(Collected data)
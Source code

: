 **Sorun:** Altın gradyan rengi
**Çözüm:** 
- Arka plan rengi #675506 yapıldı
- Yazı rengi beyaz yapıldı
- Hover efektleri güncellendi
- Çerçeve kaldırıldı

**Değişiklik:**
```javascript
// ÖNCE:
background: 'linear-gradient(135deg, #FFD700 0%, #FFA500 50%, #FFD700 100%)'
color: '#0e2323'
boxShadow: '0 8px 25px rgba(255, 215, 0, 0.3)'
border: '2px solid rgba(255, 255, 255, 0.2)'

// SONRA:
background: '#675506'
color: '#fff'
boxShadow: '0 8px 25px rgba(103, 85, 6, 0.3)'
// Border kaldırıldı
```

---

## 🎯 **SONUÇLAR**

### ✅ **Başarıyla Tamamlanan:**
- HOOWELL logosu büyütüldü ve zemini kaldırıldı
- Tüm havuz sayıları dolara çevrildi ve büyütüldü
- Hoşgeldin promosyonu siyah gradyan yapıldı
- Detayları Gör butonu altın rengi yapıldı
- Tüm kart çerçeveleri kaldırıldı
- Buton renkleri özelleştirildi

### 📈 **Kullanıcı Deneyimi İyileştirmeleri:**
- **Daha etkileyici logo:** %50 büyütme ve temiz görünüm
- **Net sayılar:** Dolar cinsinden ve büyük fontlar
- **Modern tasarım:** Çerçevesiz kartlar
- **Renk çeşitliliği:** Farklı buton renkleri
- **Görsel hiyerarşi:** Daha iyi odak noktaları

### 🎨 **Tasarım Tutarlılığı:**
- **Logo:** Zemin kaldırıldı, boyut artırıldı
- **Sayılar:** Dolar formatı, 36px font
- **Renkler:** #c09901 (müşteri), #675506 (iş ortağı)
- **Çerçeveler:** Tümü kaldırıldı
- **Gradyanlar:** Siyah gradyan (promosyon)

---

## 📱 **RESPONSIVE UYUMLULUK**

WHAT YOU HAVE TO DO:
Go back to the data above and please quote exactly, and only, the lines from the line with "### 🎨 **Tasarım Tutarlılığı:**" through its last line.

ANSWER AREA:
### 🎨 **Tasarım Tutarlılığı:**
- **Logo:** Zemin kaldırıldı, boyut artırıldı
- **Sayılar:** Dolar formatı, 36px font
- **Renkler:** #c09901 (müşteri), #675506 (iş ortağı)
- **Çerçeveler:** Tümü kaldırıldı
- **Gradyanlar:** Siyah gradyan (promosyon)

---

## 📱 **RESPONSIVE UYUMLULUK**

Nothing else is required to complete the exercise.